Bank, property stocks lead STI rebound

Straits Times Index recovers from Wednesday's 28-point loss by gaining 13.78 points to 3,215.55 yesterday

The Straits Times Index (STI) yesterday rebounded from Wednesday's 28-point loss by 13.78 points to 3,215.55, led mainly by banks, property counters, Jardine Matheson and Hongkong Land.

Turnover was an average 2.1 billion units worth $1.04 billion; and excluding warrants, there were 218 rises versus 218 falls so trading was much more mixed than the index's reading might suggest.

"Stuck in a trading range" appears to be the best way to describe the index's movements over the past fortnight.

US interest rate hikes, weak oil prices and political upheaval in the US and UK have threatened to bring the sellers out in force, yet stocks have remained relatively firm, most probably as investors buy into the belief that a synchronised global recovery is underway.

Banks have been the main index movers throughout the past year and yesterday was no different.

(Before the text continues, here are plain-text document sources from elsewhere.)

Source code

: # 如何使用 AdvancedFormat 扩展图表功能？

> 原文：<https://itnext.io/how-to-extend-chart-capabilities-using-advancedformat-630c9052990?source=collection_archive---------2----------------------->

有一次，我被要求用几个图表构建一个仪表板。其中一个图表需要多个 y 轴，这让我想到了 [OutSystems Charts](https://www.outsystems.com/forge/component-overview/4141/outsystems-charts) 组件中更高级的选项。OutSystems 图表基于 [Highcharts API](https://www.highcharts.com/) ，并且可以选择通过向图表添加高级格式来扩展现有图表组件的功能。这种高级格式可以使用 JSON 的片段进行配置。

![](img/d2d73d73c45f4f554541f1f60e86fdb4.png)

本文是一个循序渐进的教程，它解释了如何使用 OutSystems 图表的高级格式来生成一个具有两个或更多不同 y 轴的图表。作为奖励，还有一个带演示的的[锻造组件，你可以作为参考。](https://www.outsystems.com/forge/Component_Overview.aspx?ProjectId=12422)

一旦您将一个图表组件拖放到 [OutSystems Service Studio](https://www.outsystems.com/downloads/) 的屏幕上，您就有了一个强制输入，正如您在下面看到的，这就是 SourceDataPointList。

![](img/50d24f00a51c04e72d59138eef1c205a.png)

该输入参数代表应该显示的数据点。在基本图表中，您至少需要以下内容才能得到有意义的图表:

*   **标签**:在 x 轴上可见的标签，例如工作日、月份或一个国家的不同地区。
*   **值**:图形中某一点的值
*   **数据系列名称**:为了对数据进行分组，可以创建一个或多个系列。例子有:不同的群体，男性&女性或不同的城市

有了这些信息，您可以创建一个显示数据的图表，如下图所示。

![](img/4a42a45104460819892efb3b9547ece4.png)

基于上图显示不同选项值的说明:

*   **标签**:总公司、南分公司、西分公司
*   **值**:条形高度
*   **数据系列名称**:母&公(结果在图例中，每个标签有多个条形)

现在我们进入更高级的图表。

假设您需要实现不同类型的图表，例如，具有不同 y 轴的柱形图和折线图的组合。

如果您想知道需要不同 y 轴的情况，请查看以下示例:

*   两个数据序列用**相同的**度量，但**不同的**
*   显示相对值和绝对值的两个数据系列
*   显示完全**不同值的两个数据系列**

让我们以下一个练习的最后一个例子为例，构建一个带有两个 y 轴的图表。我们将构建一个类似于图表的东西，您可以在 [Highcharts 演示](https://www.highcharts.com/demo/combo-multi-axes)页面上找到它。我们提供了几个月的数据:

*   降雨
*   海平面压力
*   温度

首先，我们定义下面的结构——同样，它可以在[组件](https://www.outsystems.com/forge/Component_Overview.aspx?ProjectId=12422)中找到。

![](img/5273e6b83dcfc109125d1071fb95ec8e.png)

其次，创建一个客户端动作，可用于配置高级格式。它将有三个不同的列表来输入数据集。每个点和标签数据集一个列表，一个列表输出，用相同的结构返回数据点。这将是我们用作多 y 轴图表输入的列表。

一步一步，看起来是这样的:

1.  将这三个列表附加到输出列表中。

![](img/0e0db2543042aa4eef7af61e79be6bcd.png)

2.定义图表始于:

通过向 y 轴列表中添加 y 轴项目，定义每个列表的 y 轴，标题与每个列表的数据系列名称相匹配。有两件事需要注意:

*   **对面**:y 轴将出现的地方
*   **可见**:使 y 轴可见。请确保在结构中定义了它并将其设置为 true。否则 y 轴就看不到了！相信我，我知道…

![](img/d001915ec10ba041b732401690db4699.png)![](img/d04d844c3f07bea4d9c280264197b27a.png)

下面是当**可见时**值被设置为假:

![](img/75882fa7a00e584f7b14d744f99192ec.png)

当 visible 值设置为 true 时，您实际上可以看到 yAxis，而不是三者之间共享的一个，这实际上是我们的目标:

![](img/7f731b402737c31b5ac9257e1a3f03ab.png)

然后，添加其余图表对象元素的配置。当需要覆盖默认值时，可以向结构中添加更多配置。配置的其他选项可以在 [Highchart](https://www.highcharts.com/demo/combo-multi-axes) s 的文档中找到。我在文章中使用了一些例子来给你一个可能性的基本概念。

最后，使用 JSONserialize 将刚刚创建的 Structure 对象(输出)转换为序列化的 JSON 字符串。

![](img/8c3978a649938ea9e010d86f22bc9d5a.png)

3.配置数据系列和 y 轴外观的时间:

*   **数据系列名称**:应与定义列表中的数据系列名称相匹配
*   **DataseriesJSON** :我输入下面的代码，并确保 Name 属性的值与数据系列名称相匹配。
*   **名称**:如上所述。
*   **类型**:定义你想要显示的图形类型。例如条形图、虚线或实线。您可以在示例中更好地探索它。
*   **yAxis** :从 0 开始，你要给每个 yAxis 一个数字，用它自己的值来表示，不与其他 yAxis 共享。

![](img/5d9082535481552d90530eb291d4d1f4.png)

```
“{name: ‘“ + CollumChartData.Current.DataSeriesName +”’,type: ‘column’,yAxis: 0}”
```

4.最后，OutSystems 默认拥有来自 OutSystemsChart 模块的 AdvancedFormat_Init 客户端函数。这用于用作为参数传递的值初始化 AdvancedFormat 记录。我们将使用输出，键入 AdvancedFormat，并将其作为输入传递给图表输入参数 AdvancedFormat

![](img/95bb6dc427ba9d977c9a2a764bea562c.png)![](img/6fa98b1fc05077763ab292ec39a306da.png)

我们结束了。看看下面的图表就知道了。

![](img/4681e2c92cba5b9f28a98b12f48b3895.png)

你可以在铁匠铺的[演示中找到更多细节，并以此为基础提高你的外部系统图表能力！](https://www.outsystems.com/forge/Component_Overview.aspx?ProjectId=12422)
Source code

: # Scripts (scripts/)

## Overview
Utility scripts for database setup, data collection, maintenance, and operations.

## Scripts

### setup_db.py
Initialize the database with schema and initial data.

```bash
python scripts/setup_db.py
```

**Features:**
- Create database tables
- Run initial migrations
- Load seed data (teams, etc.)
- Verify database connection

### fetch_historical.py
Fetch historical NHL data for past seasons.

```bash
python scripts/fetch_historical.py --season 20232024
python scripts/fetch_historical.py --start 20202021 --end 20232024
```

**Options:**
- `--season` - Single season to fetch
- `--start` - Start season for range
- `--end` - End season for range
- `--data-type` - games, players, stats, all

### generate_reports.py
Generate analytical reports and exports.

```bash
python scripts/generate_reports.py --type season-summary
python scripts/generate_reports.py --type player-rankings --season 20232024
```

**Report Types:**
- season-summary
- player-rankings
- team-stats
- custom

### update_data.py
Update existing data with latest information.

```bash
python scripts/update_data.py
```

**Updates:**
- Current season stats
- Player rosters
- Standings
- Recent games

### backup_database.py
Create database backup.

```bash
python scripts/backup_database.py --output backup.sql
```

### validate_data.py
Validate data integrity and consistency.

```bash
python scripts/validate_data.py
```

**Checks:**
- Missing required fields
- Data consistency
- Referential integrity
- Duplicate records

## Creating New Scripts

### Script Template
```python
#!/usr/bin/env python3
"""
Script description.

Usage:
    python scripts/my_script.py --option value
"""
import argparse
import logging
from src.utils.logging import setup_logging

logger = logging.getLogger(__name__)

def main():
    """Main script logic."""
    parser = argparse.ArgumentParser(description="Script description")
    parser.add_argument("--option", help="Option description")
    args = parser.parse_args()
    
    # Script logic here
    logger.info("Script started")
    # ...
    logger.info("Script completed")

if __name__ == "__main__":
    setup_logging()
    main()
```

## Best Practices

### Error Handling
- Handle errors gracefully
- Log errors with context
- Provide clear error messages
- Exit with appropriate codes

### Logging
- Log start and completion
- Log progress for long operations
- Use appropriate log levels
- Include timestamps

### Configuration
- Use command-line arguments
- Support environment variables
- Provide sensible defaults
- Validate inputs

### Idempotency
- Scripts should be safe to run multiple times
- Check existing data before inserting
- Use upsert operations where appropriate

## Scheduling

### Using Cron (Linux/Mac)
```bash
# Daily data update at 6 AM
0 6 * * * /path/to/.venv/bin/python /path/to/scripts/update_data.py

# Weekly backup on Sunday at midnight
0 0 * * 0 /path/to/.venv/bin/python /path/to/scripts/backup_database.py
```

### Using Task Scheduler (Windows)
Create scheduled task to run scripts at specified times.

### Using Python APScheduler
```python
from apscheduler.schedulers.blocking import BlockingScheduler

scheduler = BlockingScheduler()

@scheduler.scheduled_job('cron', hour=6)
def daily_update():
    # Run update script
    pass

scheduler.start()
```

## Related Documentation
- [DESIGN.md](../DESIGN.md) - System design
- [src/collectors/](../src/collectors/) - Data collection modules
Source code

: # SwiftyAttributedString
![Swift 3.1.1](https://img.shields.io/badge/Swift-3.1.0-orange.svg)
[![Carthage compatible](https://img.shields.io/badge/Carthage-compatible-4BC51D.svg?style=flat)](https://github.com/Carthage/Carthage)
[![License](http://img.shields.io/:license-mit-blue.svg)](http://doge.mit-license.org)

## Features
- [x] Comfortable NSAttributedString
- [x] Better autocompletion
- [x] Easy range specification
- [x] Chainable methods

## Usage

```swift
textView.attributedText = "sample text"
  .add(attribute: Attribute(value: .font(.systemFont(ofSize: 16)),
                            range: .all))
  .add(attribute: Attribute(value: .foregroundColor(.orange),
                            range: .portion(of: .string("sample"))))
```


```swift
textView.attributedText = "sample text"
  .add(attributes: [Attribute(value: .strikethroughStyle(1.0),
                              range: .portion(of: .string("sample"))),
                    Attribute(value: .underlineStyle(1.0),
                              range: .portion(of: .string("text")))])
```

UOB and OCBC stood out with their rises, though DBS managed a modest $0.04 gain at $20.44 with 3 million done.

Macquarie Warrants (MW) in its daily newsletter said that Macquarie Equities Research, or MQ, held its 8th annual Asean Banks Tour last week, and met management teams and regulators across five countries over five days.

"The meetings reinforced MQ's view that Asean contains some of the more exciting investment opportunities within the regional financials sector," said MW.

"Among MQ's top picks by country is DBS. MQ has an outperform rating on the Singapore bank with a 12-month target price of $22.20."

In the property sector, City Developments stood out with a $0.27 or 2.5 per cent jump to $10.92 on volume of 3.1 million.

The sector has been firm of late on privatisation speculation surrounding stocks connected to UOB, particularly UIC.

Elsewhere among blue chips, shares of media and property firm Singapore Press Holdings (SPH) ended $0.02 weaker at $3.20 on volume of 4.5 million.

The company announced that together with its joint venture partner Kajima, it has been awarded the HDB tender for a 99-year leasehold site at Upper Serangoon Road at the Bidadari Estate. The consortium's bid was $1.132 billion.

OCBC Investment Research said that, while the sum was deemed to be bullish by the market, it notes that it was only 1.1 per cent higher than the second highest bidder and so believes that the project is likely to be accretive, particularly given improved sentiments in the domestic residential sector.

"Given the uncertain economic outlook and the continuing disruption of the media industry, we expect conditions to remain challenging for the group's media business," said the broker.

"We update our model with the latest acquisition and weaker media assumptions, and our fair value estimate slips further to $3.34. Maintain hold."

Phillip Capital, in its technical analysis of the STI, said that the current outlook is bearish.

"Price is testing a critical area at the confluence of 3,188 range low and 60-day moving average which has been holding price up for the past seven weeks," it said. "Watch this support area closely as the break below it would cause the next wave of selling to take place where sellers aim for the 3,158 support area followed by 3,112."

Maybank Kim Eng, in its latest market view, said: "The market is expected to bounce around as oil prices slumped to a 10-month low on growing worries of excess crude supply, though property counters will be supported by possible privatisation of UIC."

It set immediate support for the index at 3,190 and overhead resistance at 3,268.